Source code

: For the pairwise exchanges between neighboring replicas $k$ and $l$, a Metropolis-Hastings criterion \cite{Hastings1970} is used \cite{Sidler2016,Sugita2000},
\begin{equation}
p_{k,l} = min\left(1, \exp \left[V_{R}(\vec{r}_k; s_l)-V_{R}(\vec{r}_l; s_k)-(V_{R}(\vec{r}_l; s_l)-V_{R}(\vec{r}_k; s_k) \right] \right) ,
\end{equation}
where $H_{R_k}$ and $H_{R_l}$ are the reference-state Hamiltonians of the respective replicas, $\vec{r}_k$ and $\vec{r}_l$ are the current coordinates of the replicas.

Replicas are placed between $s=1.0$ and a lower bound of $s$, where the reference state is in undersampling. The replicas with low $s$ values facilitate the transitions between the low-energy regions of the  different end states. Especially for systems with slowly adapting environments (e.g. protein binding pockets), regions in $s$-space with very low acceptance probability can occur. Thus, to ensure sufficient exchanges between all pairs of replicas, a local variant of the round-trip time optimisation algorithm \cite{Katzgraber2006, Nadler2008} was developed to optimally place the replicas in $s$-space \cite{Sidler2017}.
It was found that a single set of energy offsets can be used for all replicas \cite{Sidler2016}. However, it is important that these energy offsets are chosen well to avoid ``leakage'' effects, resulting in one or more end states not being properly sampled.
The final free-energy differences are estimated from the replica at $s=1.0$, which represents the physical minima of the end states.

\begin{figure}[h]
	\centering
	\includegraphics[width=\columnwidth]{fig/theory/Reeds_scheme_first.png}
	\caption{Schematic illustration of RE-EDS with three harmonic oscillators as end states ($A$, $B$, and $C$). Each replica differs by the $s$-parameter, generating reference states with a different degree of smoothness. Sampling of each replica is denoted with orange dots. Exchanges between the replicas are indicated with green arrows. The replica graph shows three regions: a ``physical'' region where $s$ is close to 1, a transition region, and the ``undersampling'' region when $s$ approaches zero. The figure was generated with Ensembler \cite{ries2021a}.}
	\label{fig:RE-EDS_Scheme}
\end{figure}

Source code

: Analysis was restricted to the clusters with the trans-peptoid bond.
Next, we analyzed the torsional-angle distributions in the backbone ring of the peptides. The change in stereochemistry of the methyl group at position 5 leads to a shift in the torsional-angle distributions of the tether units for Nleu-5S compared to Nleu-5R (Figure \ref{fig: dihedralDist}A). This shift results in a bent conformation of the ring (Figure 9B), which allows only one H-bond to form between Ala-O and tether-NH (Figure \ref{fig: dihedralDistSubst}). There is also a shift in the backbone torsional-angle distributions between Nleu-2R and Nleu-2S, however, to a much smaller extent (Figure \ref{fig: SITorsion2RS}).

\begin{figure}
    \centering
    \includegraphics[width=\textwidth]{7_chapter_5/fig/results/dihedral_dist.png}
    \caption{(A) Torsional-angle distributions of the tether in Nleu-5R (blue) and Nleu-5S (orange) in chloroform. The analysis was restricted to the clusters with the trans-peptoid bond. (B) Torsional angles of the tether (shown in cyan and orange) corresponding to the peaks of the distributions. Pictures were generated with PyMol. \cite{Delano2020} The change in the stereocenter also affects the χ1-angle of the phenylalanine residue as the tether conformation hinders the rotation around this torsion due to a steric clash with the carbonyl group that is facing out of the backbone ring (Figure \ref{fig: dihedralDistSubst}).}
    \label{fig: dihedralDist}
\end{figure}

┄┄┄┄┄┄┄┄┄┄

Task requirements:
Repeat the entries above exactly, beginning at their first line and ending with the line that contains "Replicas are placed", with nothing added.

Expected answer:
Source code

: For the pairwise exchanges between neighboring replicas $k$ and $l$, a Metropolis-Hastings criterion \cite{Hastings1970} is used \cite{Sidler2016,Sugita2000},
\begin{equation}
p_{k,l} = min\left(1, \exp \left[V_{R}(\vec{r}_k; s_l)-V_{R}(\vec{r}_l; s_k)-(V_{R}(\vec{r}_l; s_l)-V_{R}(\vec{r}_k; s_k) \right] \right) ,
\end{equation}
where $H_{R_k}$ and $H_{R_l}$ are the reference-state Hamiltonians of the respective replicas, $\vec{r}_k$ and $\vec{r}_l$ are the current coordinates of the replicas.

Replicas are placed between $s=1.0$ and a lower bound of $s$, where the reference state is in undersampling. The replicas with low $s$ values facilitate the transitions between the low-energy regions of the  different end states. Especially for systems with slowly adapting environments (e.g. protein binding pockets), regions in $s$-space with very low acceptance probability can occur. Thus, to ensure sufficient exchanges between all pairs of replicas, a local variant of the round-trip time optimisation algorithm \cite{Katzgraber2006, Nadler2008} was developed to optimally place the replicas in $s$-space \cite{Sidler2017}.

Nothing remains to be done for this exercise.